Source data:
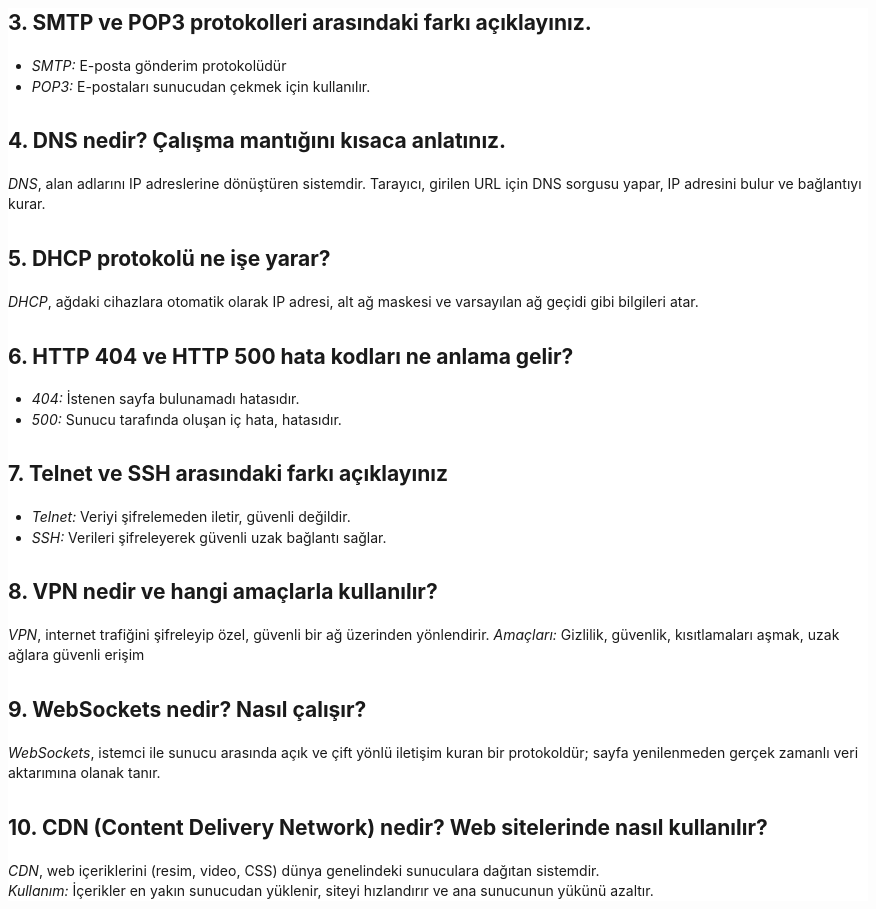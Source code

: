 ## 3. SMTP ve POP3 protokolleri arasındaki farkı açıklayınız.
- *SMTP:* E-posta gönderim protokolüdür  
- *POP3:* E-postaları sunucudan çekmek için kullanılır. 

## 4. DNS nedir? Çalışma mantığını kısaca anlatınız.
*DNS*, alan adlarını IP adreslerine dönüştüren sistemdir. Tarayıcı, girilen URL için DNS sorgusu yapar, IP adresini bulur ve bağlantıyı kurar.

## 5. DHCP protokolü ne işe yarar?
*DHCP*, ağdaki cihazlara otomatik olarak IP adresi, alt ağ maskesi ve varsayılan ağ geçidi gibi bilgileri atar.

## 6. HTTP 404 ve HTTP 500 hata kodları ne anlama gelir?
- *404:* İstenen sayfa bulunamadı hatasıdır. 
- *500:* Sunucu tarafında oluşan iç hata, hatasıdır.

## 7. Telnet ve SSH arasındaki farkı açıklayınız
- *Telnet:* Veriyi şifrelemeden iletir, güvenli değildir.
- *SSH:* Verileri şifreleyerek güvenli uzak bağlantı sağlar.

## 8. VPN nedir ve hangi amaçlarla kullanılır?
*VPN*, internet trafiğini şifreleyip özel, güvenli bir ağ üzerinden yönlendirir.
*Amaçları:* Gizlilik, güvenlik, kısıtlamaları aşmak, uzak ağlara güvenli erişim

## 9. WebSockets nedir? Nasıl çalışır?
*WebSockets*, istemci ile sunucu arasında açık ve çift yönlü iletişim kuran bir protokoldür; sayfa yenilenmeden gerçek zamanlı veri aktarımına olanak tanır.

## 10. CDN (Content Delivery Network) nedir? Web sitelerinde nasıl kullanılır?
*CDN*, web içeriklerini (resim, video, CSS) dünya genelindeki sunuculara dağıtan sistemdir.  
*Kullanım:* İçerikler en yakın sunucudan yüklenir, siteyi hızlandırır ve ana sunucunun yükünü azaltır.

The problem: Write the records out in full, word for word; leave every picture behind.

Written response:
Source code

: ## 3. SMTP ve POP3 protokolleri arasındaki farkı açıklayınız.
- *SMTP:* E-posta gönderim protokolüdür  
- *POP3:* E-postaları sunucudan çekmek için kullanılır. 

## 4. DNS nedir? Çalışma mantığını kısaca anlatınız.
*DNS*, alan adlarını IP adreslerine dönüştüren sistemdir. Tarayıcı, girilen URL için DNS sorgusu yapar, IP adresini bulur ve bağlantıyı kurar.

## 5. DHCP protokolü ne işe yarar?
*DHCP*, ağdaki cihazlara otomatik olarak IP adresi, alt ağ maskesi ve varsayılan ağ geçidi gibi bilgileri atar.

## 6. HTTP 404 ve HTTP 500 hata kodları ne anlama gelir?
- *404:* İstenen sayfa bulunamadı hatasıdır. 
- *500:* Sunucu tarafında oluşan iç hata, hatasıdır.

## 7. Telnet ve SSH arasındaki farkı açıklayınız
- *Telnet:* Veriyi şifrelemeden iletir, güvenli değildir.
- *SSH:* Verileri şifreleyerek güvenli uzak bağlantı sağlar.

## 8. VPN nedir ve hangi amaçlarla kullanılır?
*VPN*, internet trafiğini şifreleyip özel, güvenli bir ağ üzerinden yönlendirir.
*Amaçları:* Gizlilik, güvenlik, kısıtlamaları aşmak, uzak ağlara güvenli erişim

## 9. WebSockets nedir? Nasıl çalışır?
*WebSockets*, istemci ile sunucu arasında açık ve çift yönlü iletişim kuran bir protokoldür; sayfa yenilenmeden gerçek zamanlı veri aktarımına olanak tanır.

## 10. CDN (Content Delivery Network) nedir? Web sitelerinde nasıl kullanılır?
*CDN*, web içeriklerini (resim, video, CSS) dünya genelindeki sunuculara dağıtan sistemdir.  
*Kullanım:* İçerikler en yakın sunucudan yüklenir, siteyi hızlandırır ve ana sunucunun yükünü azaltır.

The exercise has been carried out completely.